Australia will attend an international meeting in the United Kingdom this month to work to stop a push to reopen commercial whaling.
Australian Environment Minister Senator Ian Campbell said Australia’s position would be forcefully argued by the Government’s International Whaling Commissioner — effectively Australia’s Whale Conservation Commissioner — Mr Howard Bamsey.
Mr Bamsey will depart next week for the meeting in Cambridge to prosecute Australia’s case for a global ban on all forms of scientific and commercial whaling.
The meeting will be held under the auspices of the International Whaling Commission (IWC) to discuss what is called a ‘Revised Management Scheme’ within which pro-whaling nations will push for a return to commercial whaling.
There is currently a moratorium on commercial whaling, however a significant number of members of the IWC have sided with Japan to try to lift this moratorium by negotiating a Revised Management Scheme.
“Australia will continue to oppose any moves to reintroduce commercial whaling,” Senator Campbell said.
“Mr Bamsey has been tasked with working alongside other pro-conservation nations to gain the support necessary to continue the moratorium on whaling with the eventual aim of leading to a permanent ban.”
Japan will this year more than double the number of Antarctic minke whales it has targeted in the past to 935. It also plans to take threatened humpback whales and endangered fin whales, ramping up to 50 of each in 2007/08. Norway and Iceland also continue to undertake whaling in defiance of world opinion.
“Australia strongly objects to all forms of scientific and commercial whaling and will continue to work hard to strengthen and build on the coalition of countries opposed to whaling in the lead up to the next IWC meeting in June,” Senator Campbell said.
“While we continue to review all options to bring about an end to commercial whaling, we believe the most effective way to do this is through international diplomatic effort.
“Some will claim that the Australian Government should pursue legal action, but I can assure Australians that if I believed that legal action could put an end to scientific whaling, I would have taken that path.”
This is a view shared by New Zealand’s International Whaling Commissioner and former NZ Labour Prime Minister Sir Geoffrey Palmer, who said: “We have been looking at the legal theories that are available against the Japanese for some months … and there is no legal theory that is available that can prevent, in our view, the Japanese from doing what they are doing … A sovereign government cannot undertake legal action unless it has a good chance of success.” (The Australian newspaper, 16 Jan 2006)
“I do not pretend that our task is an easy one.
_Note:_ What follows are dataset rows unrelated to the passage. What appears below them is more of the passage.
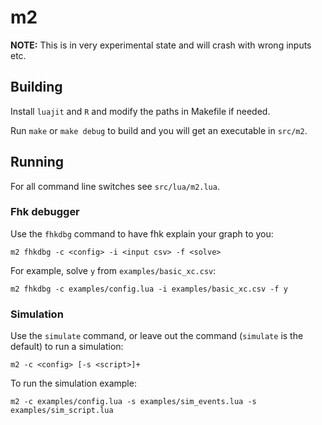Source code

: m2
===

**NOTE:** This is in very experimental state and will crash with wrong inputs etc.

Building
--------
Install `luajit` and `R` and modify the paths in Makefile if needed.

Run `make` or `make debug` to build and you will get an executable in `src/m2`.

Running
-------
For all command line switches see `src/lua/m2.lua`.

### Fhk debugger
Use the `fhkdbg` command to have fhk explain your graph to you:
```
m2 fhkdbg -c <config> -i <input csv> -f <solve>
```

For example, solve `y` from `examples/basic_xc.csv`:

```
m2 fhkdbg -c examples/config.lua -i examples/basic_xc.csv -f y
```

### Simulation
Use the `simulate` command, or leave out the command (`simulate` is the default) to run a simulation:
```
m2 -c <config> [-s <script>]+
```

To run the simulation example:

```
m2 -c examples/config.lua -s examples/sim_events.lua -s examples/sim_script.lua
```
Nor do I deny that there is a very real possibility that Japan may gain support for its scientific whaling program and other pro-whaling proposals at the next International Whaling Commission meeting in the Caribbean in June,” Senator Campbell said.
“However, I will continue to strongly protest nonetheless and Australians can be assured that I will be working as hard as I can to see that this does not happen.”